Kilka dni później do dyrektora szkoły wpłynął anonim. Wyrażono w nim oburzenie, że nauczyciel pozwala uczniom na oglądanie na lekcji Monty Pytona. Dodatkowo o takiej właśnie treści. Na nic zdały się tłumaczenia nauczyciela, że lekcja przebiegała zupełnie inaczej.
Dyrektor zawiadomił Rzecznika dyscyplinarnego, a ten wszczął postępowanie wyjaśniające wobec nauczyciela. Myśleliśmy, że Rzecznik uzna sprawę za niedorzeczną i odmówi wszczęcia postępowania.
Niestety. Co ciekawsze, Rzecznik wnosił o ukaranie nauczyciela zwolnieniem z pracy!
Postępowanie dyscyplinarne przed Komisją Dyscyplinarną dla Nauczycieli
Mimo przesłuchania kilkorga uczniów, mimo obejrzenia w czasie posiedzeń Komisji przedmiotowego skeczu oraz próby wywołania poczucia humoru … nauczyciel został uznany za winnego. Został również skazany na karę z ostrzeżeniem.
Nie miało również znaczenia, że skarga do dyrektora została skierowana jako anonim. Jak również to, że tak naprawdę nikt do nikogo nie miał pretensji.
Odwoławcza Komisja dla Nauczycieli
W Odwoławczej Komisji Dyscyplinarnej dla Nauczycieli rozprawa trwała kilkadziesiąt minut. Jakież było zdziwienie wszystkich, w tym nauczyciela p. Sebastiana, kiedy uznała go niewinnym zarzucanych mu czynów.
Na początku Komisja uznała, że nie można skazywać nauczyciela na podstawie anonimu.
Po drugie Komisja uznała, że nauczyciel w realizacji programu nauczania ma prawo do swobody stosowania takich metod nauczania i wychowania, jakie uważa za najwłaściwsze spośród uznanych przez współczesne nauki pedagogiczne, oraz do wyboru spośród zatwierdzonych do użytku szkolnego podręczników i innych pomocy naukowych.
Po trzecie Komisja uznała, że taki obrońca w postępowaniu to skarb, bo potrafi wypunktować błędy formalne postępowania.
Co i jak robić?
Zaraz usłyszę, że strach prowadzić lekcje, strach dyskutować z uczniami bądź przejawiać jakiekolwiek inne formy aktywności.
Nic bardziej mylnego.
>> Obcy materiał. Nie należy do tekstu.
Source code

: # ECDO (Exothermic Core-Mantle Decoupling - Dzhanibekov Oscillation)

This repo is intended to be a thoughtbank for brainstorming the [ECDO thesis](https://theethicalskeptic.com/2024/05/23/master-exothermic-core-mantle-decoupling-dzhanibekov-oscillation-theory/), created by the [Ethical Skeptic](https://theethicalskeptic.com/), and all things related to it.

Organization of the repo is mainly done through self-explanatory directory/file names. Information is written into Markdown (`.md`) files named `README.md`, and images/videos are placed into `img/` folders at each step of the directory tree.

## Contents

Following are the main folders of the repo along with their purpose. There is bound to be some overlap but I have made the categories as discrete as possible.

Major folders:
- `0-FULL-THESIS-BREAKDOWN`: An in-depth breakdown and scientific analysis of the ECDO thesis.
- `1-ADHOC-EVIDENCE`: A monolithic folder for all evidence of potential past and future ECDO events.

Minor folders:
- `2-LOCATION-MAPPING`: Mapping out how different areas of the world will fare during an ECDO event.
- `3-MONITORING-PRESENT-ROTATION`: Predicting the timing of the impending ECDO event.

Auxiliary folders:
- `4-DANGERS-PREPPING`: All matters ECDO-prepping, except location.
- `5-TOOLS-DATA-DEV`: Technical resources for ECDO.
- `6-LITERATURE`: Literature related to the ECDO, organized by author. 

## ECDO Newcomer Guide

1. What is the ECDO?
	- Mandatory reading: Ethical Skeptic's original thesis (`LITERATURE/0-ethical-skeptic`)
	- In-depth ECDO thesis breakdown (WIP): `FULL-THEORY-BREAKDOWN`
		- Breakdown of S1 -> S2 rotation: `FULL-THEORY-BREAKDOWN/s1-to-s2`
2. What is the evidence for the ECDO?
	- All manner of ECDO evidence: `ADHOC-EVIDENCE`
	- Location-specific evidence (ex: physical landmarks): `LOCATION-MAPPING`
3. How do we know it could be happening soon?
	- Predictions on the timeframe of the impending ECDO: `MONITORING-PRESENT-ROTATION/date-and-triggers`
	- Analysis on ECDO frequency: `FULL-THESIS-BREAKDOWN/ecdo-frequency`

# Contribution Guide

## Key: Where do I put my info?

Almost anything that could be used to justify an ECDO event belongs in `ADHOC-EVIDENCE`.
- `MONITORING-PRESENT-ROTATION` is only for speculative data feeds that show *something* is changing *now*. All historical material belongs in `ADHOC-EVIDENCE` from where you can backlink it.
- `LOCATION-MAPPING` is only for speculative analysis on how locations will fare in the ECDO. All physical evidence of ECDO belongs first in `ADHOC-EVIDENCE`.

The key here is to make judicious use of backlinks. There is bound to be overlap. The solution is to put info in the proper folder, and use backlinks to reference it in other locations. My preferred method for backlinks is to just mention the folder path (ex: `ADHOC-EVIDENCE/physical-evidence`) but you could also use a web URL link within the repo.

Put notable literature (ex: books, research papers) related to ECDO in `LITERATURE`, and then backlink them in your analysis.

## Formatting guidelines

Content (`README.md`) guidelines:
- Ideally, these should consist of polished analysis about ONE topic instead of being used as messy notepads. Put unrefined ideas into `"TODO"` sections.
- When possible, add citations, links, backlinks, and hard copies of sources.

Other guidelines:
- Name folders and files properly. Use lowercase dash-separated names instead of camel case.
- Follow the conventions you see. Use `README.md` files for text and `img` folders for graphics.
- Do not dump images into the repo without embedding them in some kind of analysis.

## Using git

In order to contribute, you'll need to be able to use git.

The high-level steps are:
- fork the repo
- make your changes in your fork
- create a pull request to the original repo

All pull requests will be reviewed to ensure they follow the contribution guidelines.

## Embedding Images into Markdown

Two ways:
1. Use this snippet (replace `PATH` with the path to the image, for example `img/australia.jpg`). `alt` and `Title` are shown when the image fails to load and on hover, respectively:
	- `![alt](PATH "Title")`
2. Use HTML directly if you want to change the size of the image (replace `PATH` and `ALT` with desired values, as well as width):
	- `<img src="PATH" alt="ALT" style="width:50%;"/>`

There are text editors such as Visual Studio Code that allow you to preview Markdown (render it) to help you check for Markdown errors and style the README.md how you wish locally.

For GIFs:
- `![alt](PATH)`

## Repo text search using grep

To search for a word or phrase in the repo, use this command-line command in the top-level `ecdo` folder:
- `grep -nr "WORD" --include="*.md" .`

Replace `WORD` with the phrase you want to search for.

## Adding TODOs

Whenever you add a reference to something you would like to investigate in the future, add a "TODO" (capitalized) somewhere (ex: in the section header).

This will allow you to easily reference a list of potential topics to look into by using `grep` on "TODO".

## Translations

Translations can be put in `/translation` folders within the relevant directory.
Obowiązkiem nauczyciela jest:
- rzetelnie realizować zadania związane z powierzonym mu stanowiskiem oraz podstawowymi funkcjami szkoły: dydaktyczną, wychowawczą i opiekuńczą, w tym zadania związane z zapewnieniem bezpieczeństwa uczniom w czasie zajęć organizowanych przez szkołę;
- wspierać każdego ucznia w jego rozwoju;
- dążyć do pełni własnego rozwoju osobowego;
- kształcić i wychowywać młodzież w umiłowaniu Ojczyzny w poszanowaniu Konstytucji Rzeczypospolitej Polskiej, w atmosferze wolności sumienia i szacunku dla każdego człowieka;
- dbać o kształtowanie u uczniów postaw moralnych i obywatelskich zgodnie z ideą demokracji, pokoju i przyjaźni między ludźmi różnych narodów, ras i światopoglądów.
Nie ma nic o tym, że nauczyciel ma mieć ze sobą dobrego prawnika. Choć uważam, że to powinien być obowiązek. Dla dyrektorów obowiązuje od 2019 roku.
Dlatego moim ukochanym powiedzeniem jest to:
Prawnik to jest ktoś, kogo powinieneś zobaczyć przed, aby nie mieć problemów po 🙂
{ 1 komentarz… przeczytaj go poniżej albo dodaj swój }
Super ciekay wpis, pozdrawiam.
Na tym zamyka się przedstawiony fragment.